The summer after we graduated high school, we watched—or at least many of us watched—the unfolding horror of the disappearance and murder of Chaney, Goodman, and Schwerner, near Philadelphia, Mississippi.

It has been 56 years since that day, 56 long and wearisome years for the oppressed.

And still, and still, over at the high school Facebook page, some of my classmates blather on .. and on .. and on, speaking of the glorious Confederate monuments and their glorious Confederate heritage. Others, I am happy to say, push back.

And the Mississippi Legislature decides this would be a fine and opportune time to change its damn flag. And down at Ole Miss, the Confederate monument is going to go.

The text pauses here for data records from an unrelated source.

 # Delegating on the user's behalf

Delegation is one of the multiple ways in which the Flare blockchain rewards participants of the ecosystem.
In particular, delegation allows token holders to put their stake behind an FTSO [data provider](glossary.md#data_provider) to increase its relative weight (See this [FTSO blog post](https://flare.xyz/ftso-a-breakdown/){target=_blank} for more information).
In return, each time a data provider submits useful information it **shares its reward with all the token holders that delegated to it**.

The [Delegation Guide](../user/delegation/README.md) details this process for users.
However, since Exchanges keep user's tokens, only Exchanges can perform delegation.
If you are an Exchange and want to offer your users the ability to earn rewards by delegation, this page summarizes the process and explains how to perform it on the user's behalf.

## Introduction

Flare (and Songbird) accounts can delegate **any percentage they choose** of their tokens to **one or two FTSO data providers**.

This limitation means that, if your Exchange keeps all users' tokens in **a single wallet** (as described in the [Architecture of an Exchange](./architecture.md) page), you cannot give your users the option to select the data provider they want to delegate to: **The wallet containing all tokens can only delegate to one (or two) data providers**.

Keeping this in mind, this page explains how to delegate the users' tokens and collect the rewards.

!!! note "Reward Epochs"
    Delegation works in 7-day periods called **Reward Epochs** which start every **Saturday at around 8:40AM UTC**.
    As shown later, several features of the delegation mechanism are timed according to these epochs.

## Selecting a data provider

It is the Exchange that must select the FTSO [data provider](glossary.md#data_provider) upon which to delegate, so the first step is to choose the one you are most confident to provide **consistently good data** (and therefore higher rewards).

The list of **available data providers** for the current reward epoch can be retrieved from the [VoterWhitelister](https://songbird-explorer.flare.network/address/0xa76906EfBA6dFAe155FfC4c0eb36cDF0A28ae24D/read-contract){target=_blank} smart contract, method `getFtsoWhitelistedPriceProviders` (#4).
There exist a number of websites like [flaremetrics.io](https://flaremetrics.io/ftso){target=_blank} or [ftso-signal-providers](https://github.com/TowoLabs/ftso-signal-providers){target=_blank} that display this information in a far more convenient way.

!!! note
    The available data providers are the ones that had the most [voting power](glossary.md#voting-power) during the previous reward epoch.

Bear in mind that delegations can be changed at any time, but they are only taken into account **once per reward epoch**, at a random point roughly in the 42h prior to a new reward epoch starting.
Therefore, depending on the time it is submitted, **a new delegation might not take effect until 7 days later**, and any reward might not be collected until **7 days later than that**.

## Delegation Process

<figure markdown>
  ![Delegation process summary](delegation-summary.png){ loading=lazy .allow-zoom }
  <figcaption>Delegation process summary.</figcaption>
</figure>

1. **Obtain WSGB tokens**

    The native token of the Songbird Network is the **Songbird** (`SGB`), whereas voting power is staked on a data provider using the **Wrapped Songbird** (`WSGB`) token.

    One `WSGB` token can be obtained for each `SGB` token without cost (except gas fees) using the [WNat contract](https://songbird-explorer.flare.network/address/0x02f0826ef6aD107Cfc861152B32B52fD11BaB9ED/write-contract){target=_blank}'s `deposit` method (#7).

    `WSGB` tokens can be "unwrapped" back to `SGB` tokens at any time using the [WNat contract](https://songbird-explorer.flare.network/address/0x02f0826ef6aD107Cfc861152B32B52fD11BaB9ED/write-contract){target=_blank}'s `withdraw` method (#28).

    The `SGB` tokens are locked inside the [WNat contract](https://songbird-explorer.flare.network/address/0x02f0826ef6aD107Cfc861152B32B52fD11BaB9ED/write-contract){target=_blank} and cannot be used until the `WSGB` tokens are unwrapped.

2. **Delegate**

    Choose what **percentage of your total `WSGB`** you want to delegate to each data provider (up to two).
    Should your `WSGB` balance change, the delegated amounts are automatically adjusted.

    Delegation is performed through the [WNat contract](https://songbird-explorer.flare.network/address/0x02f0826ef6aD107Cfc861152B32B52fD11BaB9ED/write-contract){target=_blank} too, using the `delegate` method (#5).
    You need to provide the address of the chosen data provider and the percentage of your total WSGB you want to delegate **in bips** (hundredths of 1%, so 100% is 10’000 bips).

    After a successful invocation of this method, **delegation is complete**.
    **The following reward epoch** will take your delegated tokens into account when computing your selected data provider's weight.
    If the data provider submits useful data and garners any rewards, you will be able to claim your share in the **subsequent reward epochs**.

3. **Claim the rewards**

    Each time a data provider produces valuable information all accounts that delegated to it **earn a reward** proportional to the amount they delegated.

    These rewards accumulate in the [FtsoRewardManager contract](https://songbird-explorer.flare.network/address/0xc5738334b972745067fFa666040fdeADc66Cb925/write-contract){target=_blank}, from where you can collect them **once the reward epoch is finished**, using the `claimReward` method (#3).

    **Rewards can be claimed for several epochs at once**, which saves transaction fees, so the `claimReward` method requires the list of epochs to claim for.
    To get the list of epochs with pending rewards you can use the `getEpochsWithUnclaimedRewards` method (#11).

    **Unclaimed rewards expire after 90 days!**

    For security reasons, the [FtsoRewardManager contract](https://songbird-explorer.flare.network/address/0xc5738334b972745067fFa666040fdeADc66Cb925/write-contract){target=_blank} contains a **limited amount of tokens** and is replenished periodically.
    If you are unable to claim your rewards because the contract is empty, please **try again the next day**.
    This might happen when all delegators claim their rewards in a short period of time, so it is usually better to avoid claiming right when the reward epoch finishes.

As I sit here this evening, I am reminded of Washington and Jefferson and that crew. They were Deists, espousing belief in a watchmaker God, a God who did not make it her business to intervene in human history. But their success in the American Revolution seemed so miraculous, so divinely inspired, that they came to question their Deist views—or, at least, one might put it, to hedge their opinions.

I, myself, will not take this occasion to change my theology. I will not declare that it is God who has made us drop the scales from our eyes, and who has make the Mississippi Legislature reconsider its views.

And yet something miraculous is happening. How can we explain it?

My theory is that Donald Trump has so wallowed in narcissism, cruelty, and stupidity that it is as if he has forced 80 percent of the country to force down a powerful emetic.

About 20 percent of us—including my classmates who, like the Bourbon Dynasty, have learned nothing from history and forgotten nothing—enjoy wallowing in the mud along with Trump.

About 80 percent of us feel the need for a nice long trip to the bathroom. A need to stay there until we have vomited the poison from our system.

Cruelty is becoming decidedly unpopular.

Bigotry is losing its good name.

And now, in the fulness of time, at long last, the answer, my friend, is blowing in the wind.